選帝侯妃アンナ・マリア・ルイーザ・デ・メディチ。ヤン・フラン・ファン・ドゥ―ヴェン(Jan Frans van Douven)作。1695年頃の作。キャンバスに油彩。フィレンツェ王国最後の相続人であるアンナ・マリア・ルイーザは、1691年、デュッセルドルフの選帝侯ヨハン・ヴィルヘルムの2番目の妃となった。夫と同様、アンナも音楽、芸術、狩猟に熱中し、子供はいなかったが、25年間夫と仲睦まじく暮らした。夫の死後、1717年、アンナはトスカーナに戻り、大公妃として1737年にメディチ家の全財産をフィレンツェとトスカーナ市に遺贈するという遺言書をしたためた。

プファルツ選帝侯ヨハン・ヴィルヘルム(Johann Wilhelm)。ヤン・フラン・ファン・ドゥ―ヴェン(Jan Frans van Douven)による1700年頃の作。キャンバスに油彩。ヨハン・ヴィルヘルムは、1685年以来、プファルツ=ノイブルクを統治してきた。ヨハン・ヴィルヘルムの治世中にハイデルベルクは破壊され、バロック様式で再建された。彼は芸術を愛し、この絵画ではかつら、豪華な甲冑、白貂の毛皮を身に着け、指揮官のポーズで描かれている。ヨハンは、自らが居住する宮殿に絵画コレクションを所有していた。

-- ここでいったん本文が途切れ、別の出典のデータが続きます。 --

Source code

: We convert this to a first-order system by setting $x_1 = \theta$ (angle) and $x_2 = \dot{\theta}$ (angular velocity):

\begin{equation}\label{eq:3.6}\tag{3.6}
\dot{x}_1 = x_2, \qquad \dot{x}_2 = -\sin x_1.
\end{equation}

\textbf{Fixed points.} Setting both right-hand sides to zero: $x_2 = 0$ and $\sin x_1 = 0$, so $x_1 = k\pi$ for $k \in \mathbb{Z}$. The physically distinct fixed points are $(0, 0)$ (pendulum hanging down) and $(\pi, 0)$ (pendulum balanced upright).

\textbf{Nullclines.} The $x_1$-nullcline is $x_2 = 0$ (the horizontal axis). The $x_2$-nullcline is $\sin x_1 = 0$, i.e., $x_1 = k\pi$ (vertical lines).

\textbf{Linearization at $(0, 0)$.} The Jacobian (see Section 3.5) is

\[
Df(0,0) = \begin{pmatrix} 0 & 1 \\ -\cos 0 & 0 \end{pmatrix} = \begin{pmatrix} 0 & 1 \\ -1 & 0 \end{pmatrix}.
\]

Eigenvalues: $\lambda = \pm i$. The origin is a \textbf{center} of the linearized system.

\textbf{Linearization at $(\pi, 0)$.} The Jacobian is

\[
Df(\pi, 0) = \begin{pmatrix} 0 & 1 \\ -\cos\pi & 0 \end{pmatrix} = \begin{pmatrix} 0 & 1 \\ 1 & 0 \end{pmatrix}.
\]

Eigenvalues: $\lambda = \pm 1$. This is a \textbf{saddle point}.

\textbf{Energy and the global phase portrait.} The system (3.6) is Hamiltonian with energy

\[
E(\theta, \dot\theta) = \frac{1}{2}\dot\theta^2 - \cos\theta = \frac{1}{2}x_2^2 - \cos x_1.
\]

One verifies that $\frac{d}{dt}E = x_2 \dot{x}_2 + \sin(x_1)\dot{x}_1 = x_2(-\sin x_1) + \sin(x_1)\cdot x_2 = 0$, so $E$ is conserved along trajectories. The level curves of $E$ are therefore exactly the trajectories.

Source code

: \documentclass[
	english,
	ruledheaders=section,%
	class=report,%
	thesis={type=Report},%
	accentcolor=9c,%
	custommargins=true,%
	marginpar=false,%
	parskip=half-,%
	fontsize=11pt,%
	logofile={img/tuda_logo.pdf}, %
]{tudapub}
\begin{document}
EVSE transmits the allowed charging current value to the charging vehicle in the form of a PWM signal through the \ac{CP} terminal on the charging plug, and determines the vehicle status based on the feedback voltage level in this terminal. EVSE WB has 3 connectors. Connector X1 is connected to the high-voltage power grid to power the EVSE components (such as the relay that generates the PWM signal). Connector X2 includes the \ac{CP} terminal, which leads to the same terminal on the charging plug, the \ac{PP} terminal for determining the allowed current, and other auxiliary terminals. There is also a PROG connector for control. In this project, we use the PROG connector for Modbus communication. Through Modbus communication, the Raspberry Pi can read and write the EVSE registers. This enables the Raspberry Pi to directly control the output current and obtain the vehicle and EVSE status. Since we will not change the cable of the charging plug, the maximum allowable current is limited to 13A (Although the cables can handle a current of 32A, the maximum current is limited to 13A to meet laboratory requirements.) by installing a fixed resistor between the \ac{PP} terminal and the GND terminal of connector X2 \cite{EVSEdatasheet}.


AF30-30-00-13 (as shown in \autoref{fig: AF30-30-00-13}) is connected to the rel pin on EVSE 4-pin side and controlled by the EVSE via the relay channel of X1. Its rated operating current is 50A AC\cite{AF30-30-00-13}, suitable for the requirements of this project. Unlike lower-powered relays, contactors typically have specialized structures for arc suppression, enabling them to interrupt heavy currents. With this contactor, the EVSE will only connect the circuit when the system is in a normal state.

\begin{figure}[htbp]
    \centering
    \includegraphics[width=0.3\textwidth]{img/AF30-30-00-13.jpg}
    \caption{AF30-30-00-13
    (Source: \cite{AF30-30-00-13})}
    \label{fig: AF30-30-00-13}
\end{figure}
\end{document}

プファルツ伯爵夫人エリザベート。後にヘルフォルト(Herford)修道院長。ゲリット・ファン・ホンホルスト(Gerrit van Honthorst)による1637年の作。パネルに油彩。プファルツ伯フリードリッヒ5世とエリザベート・ステュアートの長女は、厳格なカルヴァン主義で教育を受け、学習熱心で、読書を好み、語学の才能もあったという。オランダに亡命してからは、学問の研究に専念している。エリザベートは、ルネ・デカルトの合理主義に傾倒し、デカルトは自著『哲学プリンキピア』を彼女に捧げている。エリザベートはその後、ゴットフリート・ヴィルヘルム・ライプニッツとも交流を持っている。1651年、エリザベートは弟のカール・ルートヴィッヒが獲得したハイデルベルクに戻っている。生涯未婚であったが、48歳の時にヘルフォルト修道院長に就いている。

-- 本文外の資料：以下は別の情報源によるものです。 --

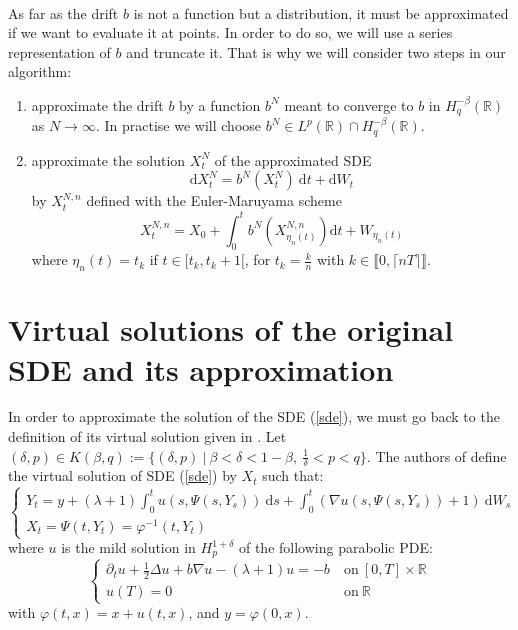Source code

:\documentclass[11pt]{enstaPRE}
\newcommand{\R}{\mathbb{R}}
\newcommand{\di}{\mathrm{d}}
\begin{document}
    \paragraph{}
    As far as the drift $b$ is not a function but a distribution, it must be approximated if we want to evaluate it at points. In order to do so, we will use a series representation of $b$ and truncate it. That is why we will consider two steps in our algorithm: \begin{enumerate}
        \item approximate the drift $b$ by a function $b^N$ meant to converge to $b$ in $H^{-\beta}_q(\R)$ as $N\rightarrow\infty$. In practise we will choose $b^N\in L^p(\R)\cap H^{-\beta}_q(\R)$.
        \item approximate the solution $X^N_t$ of the approximated SDE
        \begin{equation} \label{sde2}
        \di X^N_t = b^N\left(X^N_t\right)\ \di t + \di W_t
        \end{equation} 
        by $X^{N,n}_t$ defined with the Euler-Maruyama scheme
        \begin{equation*}
        X^{N,n}_t = X_0 + \int_0^t b^N\left(X^{N,n}_{\eta_n(t)}\right)\di t + W_{\eta_n(t)}
        \end{equation*}
        where $\eta_n(t)=t_k$ if $t\in[t_k,t_k+1[$, for $t_k=\frac{k}{n}$ with $ k\in\llbracket0,\lceil nT\rceil\rrbracket$.
        
    \end{enumerate}

\section{Virtual solutions of the original SDE and its approximation}

In order to approximate the solution of the SDE (\ref{sde}), we must go back to the definition of its virtual solution given in \cite{Fla-Iss-Rus-2017}. Let $(\delta,p)\in K(\beta,q):=\{(\delta,p)\ |\ \beta<\delta<1-\beta,\ \frac{1}{\delta}<p<q\}$. The authors of \cite{Fla-Iss-Rus-2017} define the virtual solution of SDE (\ref{sde}) by $X_t$ such that:
\begin{equation}\label{virtual}
\begin{cases}
Y_t = y + (\lambda+1)\int_0^t u(s,\Psi\left(s,Y_s\right))\ \di s +\int_0^t (\nabla u(s,\Psi\left(s,Y_s\right))+1)\ \di W_s \\X_t = \Psi(t,Y_t) = \varphi^{-1}(t,Y_t)
\end{cases}
\end{equation}
where $u$ is the mild solution in $H_p^{1+\delta}$ of the following parabolic PDE:
\begin{equation}\label{pde}
\begin{cases}
\partial_t u + \frac{1}{2}\Delta u + b\nabla u - (\lambda+1)u = -b\ &\mathrm{on}\ [0,T]\times\R\\
u(T) = 0\ &\mathrm{on}\ \R
\end{cases}
\end{equation}
with $\varphi(t,x) = x + u(t,x)$, and $y=\varphi(0,x)$.
\end{document}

ヴィルヘルミーネ・エルネスティーネ・フォン・デーネマルク(Wilhelmine Ernestine von Dänemark)。作者不明。1670年~1680年頃の作。キャンバスに油彩。デンマーク=ノルウェー王国の国王、フリードリッヒ3世の娘ヴィルヘルミーネ・エルネスティーネは、ゾフィー・フォン・ハノーファーの仲介により、1671年にプファルツ伯カールと結婚した。これは父カール・ルートヴィッヒの外交政策上の利益とも一致していた。しかし、夫婦は互いに嫌悪感を抱くようになり、結婚生活で子供が生まれることはなかった。その結果、プファルツ=ジンメル家の改革派はカールの死後に断絶し、プファルツ選帝侯領はデュッセルドルフのプファルツ=ノイブルクのカトリック陣営に移った。

選帝公妃エリザベス・スチュアート、ボヘミア王妃。ゲリット・ファン・ホンホルスト(Gerrot van Hornhorst)による1634年の作。レースで縁取られた黒いドレスには、真珠で装飾されている。この夫婦は13人の子供をもうけた。

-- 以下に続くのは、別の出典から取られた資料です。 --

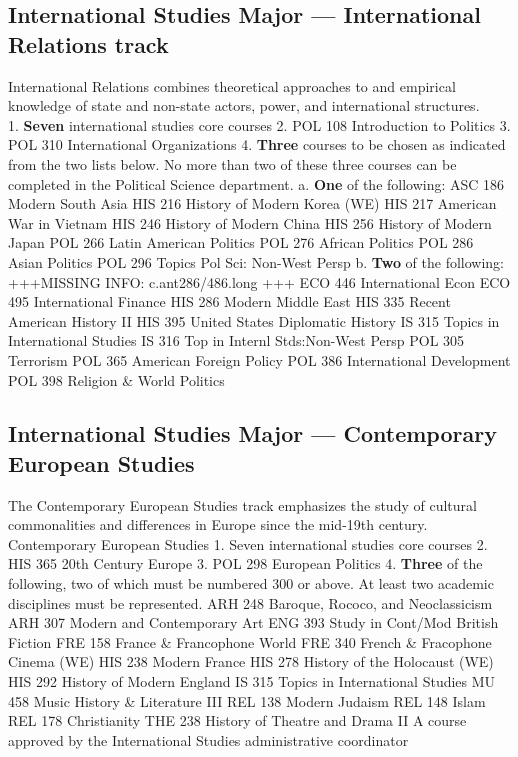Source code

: \documentclass[
  letterpaper,
]{scrbook}
\begin{document}
\hypertarget{international-studies-major-international-relations-track}{%
\subsection{International Studies Major --- International Relations
track}\label{international-studies-major-international-relations-track}}

International Relations combines theoretical approaches to and empirical
knowledge of state and non-state actors, power, and international
structures.\\
1. \textbf{Seven} international studies core courses 2. POL 108
Introduction to Politics 3. POL 310 International Organizations 4.
\textbf{Three} courses to be chosen as indicated from the two lists
below. No more than two of these three courses can be completed in the
Political Science department. a. \textbf{One} of the following: ASC 186
Modern South Asia HIS 216 History of Modern Korea (WE) HIS 217 American
War in Vietnam HIS 246 History of Modern China HIS 256 History of Modern
Japan POL 266 Latin American Politics POL 276 African Politics POL 286
Asian Politics POL 296 Topics Pol Sci: Non-West Persp b. \textbf{Two} of
the following: +++MISSING INFO: c.ant286/486.long +++ ECO 446
International Econ ECO 495 International Finance HIS 286 Modern Middle
East HIS 335 Recent American History II HIS 395 United States Diplomatic
History IS 315 Topics in International Studies IS 316 Top in Internl
Stds:Non-West Persp POL 305 Terrorism POL 365 American Foreign Policy
POL 386 International Development POL 398 Religion \& World Politics

\hypertarget{international-studies-major-contemporary-european-studies}{%
\subsection{International Studies Major --- Contemporary European
Studies}\label{international-studies-major-contemporary-european-studies}}

The Contemporary European Studies track emphasizes the study of cultural
commonalities and differences in Europe since the mid-19th century.
Contemporary European Studies 1. Seven international studies core
courses 2. HIS 365 20th Century Europe 3. POL 298 European Politics 4.
\textbf{Three} of the following, two of which must be numbered 300 or
above. At least two academic disciplines must be represented. ARH 248
Baroque, Rococo, and Neoclassicism ARH 307 Modern and Contemporary Art
ENG 393 Study in Cont/Mod British Fiction FRE 158 France \& Francophone
World FRE 340 French \& Fracophone Cinema (WE) HIS 238 Modern France HIS
278 History of the Holocaust (WE) HIS 292 History of Modern England IS
315 Topics in International Studies MU 458 Music History \& Literature
III REL 138 Modern Judaism REL 148 Islam REL 178 Christianity THE 238
History of Theatre and Drama II A course approved by the International
Studies administrative coordinator
\end{document}
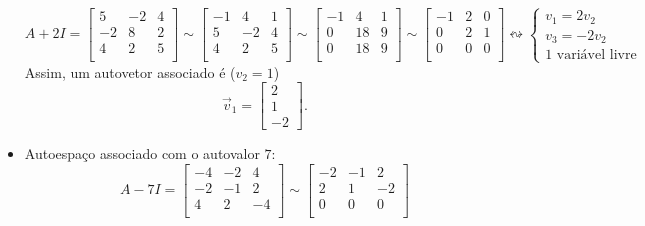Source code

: \documentclass[../livro.tex]{subfiles}
\begin{document}
\begin{example}
\begin{itemize}
		\begin{equation}
		A + 2 I = 
		\begin{bmatrix}
		5 & -2 & 4 \\  
		-2 & 8 & 2 \\
		4 & 2 & 5 \\
		\end{bmatrix} \sim
		\begin{bmatrix}
		-1 & 4 & 1 \\
		5 & -2 & 4 \\  
		4 & 2 & 5 \\
		\end{bmatrix} \sim 
		\begin{bmatrix}
		-1 & 4 & 1 \\
		0 & 18 & 9 \\  
		0 & 18 & 9 \\
		\end{bmatrix} \sim
		\begin{bmatrix}
		-1 & 2 & 0 \\
		0 &  2 & 1 \\  
		0 &  0 & 0 \\
		\end{bmatrix} \leftrightsquigarrow
		\left\lbrace 
		\begin{array}{l}
		v_1 = 2 v_2 \\
		v_3 = - 2 v_2 \\
		\text{1 variável livre}
		\end{array}
		\right. 
		\end{equation} Assim, um autovetor associado é ($v_2 = 1$)
		\begin{equation}
		\vec{v}_1 = 
		\begin{bmatrix}
		2 \\ 1 \\ -2
		\end{bmatrix}.
		\end{equation}
		\item Autoespaço associado com o autovalor $7$:
		\begin{equation}
		A - 7 I = 
		\begin{bmatrix}
		-4 & -2 & 4 \\  
		-2 & -1 & 2 \\
		4 & 2 & -4 \\
		\end{bmatrix} \sim
		\begin{bmatrix}
		-2 & -1 & 2 \\
		2 & 1 & -2 \\  
		0 & 0 & 0 \\

\end{bmatrix}
\end{equation}
\end{itemize}
\end{example}
\end{document}

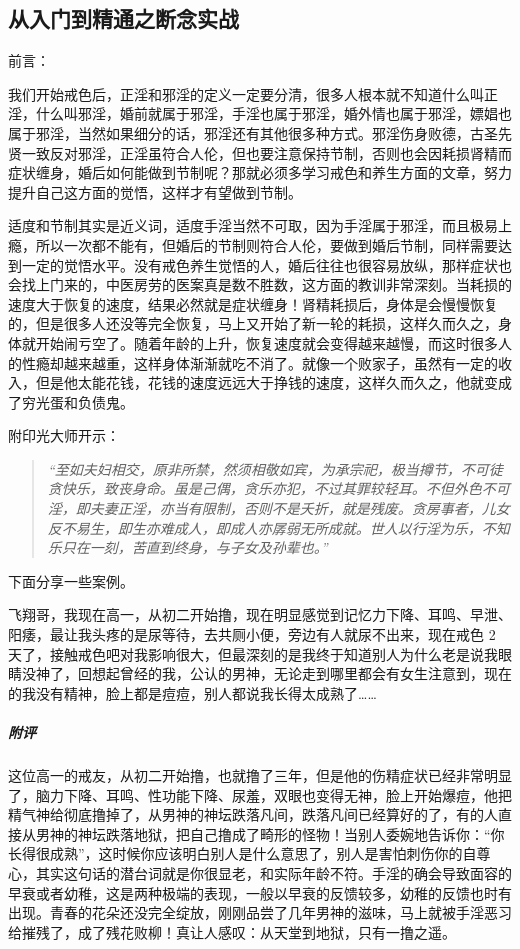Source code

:\subsection{从入门到精通之断念实战}

前言：

我们开始戒色后，正淫和邪淫的定义一定要分清，很多人根本就不知道什么叫正淫，什么叫邪淫，婚前就属于邪淫，手淫也属于邪淫，婚外情也属于邪淫，嫖娼也属于邪淫，当然如果细分的话，邪淫还有其他很多种方式。邪淫伤身败德，古圣先贤一致反对邪淫，正淫虽符合人伦，但也要注意保持节制，否则也会因耗损肾精而症状缠身，婚后如何能做到节制呢？那就必须多学习戒色和养生方面的文章，努力提升自己这方面的觉悟，这样才有望做到节制。

适度和节制其实是近义词，适度手淫当然不可取，因为手淫属于邪淫，而且极易上瘾，所以一次都不能有，但婚后的节制则符合人伦，要做到婚后节制，同样需要达到一定的觉悟水平。没有戒色养生觉悟的人，婚后往往也很容易放纵，那样症状也会找上门来的，中医房劳的医案真是数不胜数，这方面的教训非常深刻。当耗损的速度大于恢复的速度，结果必然就是症状缠身！肾精耗损后，身体是会慢慢恢复的，但是很多人还没等完全恢复，马上又开始了新一轮的耗损，这样久而久之，身体就开始闹亏空了。随着年龄的上升，恢复速度就会变得越来越慢，而这时很多人的性瘾却越来越重，这样身体渐渐就吃不消了。就像一个败家子，虽然有一定的收入，但是他太能花钱，花钱的速度远远大于挣钱的速度，这样久而久之，他就变成了穷光蛋和负债鬼。

附印光大师开示：

\begin{quote}\it
    “至如夫妇相交，原非所禁，然须相敬如宾，为承宗祀，极当撙节，不可徒贪快乐，致丧身命。虽是己偶，贪乐亦犯，不过其罪较轻耳。不但外色不可淫，即夫妻正淫，亦当有限制，否则不是夭折，就是残废。贪房事者，儿女反不易生，即生亦难成人，即成人亦孱弱无所成就。世人以行淫为乐，不知乐只在一刻，苦直到终身，与子女及孙辈也。”
\end{quote}

下面分享一些案例。

\begin{case}
    飞翔哥，我现在高一，从初二开始撸，现在明显感觉到记忆力下降、耳鸣、早泄、阳痿，最让我头疼的是尿等待，去共厕小便，旁边有人就尿不出来，现在戒色 2 天了，接触戒色吧对我影响很大，但最深刻的是我终于知道别人为什么老是说我眼睛没神了，回想起曾经的我，公认的男神，无论走到哪里都会有女生注意到，现在的我没有精神，脸上都是痘痘，别人都说我长得太成熟了……
    \subparagraph{附评} 这位高一的戒友，从初二开始撸，也就撸了三年，但是他的伤精症状已经非常明显了，脑力下降、耳鸣、性功能下降、尿羞，双眼也变得无神，脸上开始爆痘，他把精气神给彻底撸掉了，从男神的神坛跌落凡间，跌落凡间已经算好的了，有的人直接从男神的神坛跌落地狱，把自己撸成了畸形的怪物！当别人委婉地告诉你：“你长得很成熟”，这时候你应该明白别人是什么意思了，别人是害怕刺伤你的自尊心，其实这句话的潜台词就是你很显老，和实际年龄不符。手淫的确会导致面容的早衰或者幼稚，这是两种极端的表现，一般以早衰的反馈较多，幼稚的反馈也时有出现。青春的花朵还没完全绽放，刚刚品尝了几年男神的滋味，马上就被手淫恶习给摧残了，成了残花败柳！真让人感叹：从天堂到地狱，只有一撸之遥。
\end{case}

フリードリッヒ5世の肖像画は、オコジョの裏地の付いた豪華なマントを羽織り、頭にはボヘミアのヴァーツラフ王冠を付けている。

イングランド王チャールズ1世。無名の画家による1637年頃の作品。キャンバスに油彩。チャールズは、スコットランド、イングランド、アイルランドの王ジェームズ1世とその妻、アン・オブ・デンマークの息子として1625年に王位を継承した。チャールズは、妹、エリザベス・ステュアートの支持者であった。この肖像画は、現在ドレスデンにあるアンソニー・ファン・ダイクによる1637年のモデルに遡る。チャールズ1世は、1632年にダイクを宮廷画家に任命している。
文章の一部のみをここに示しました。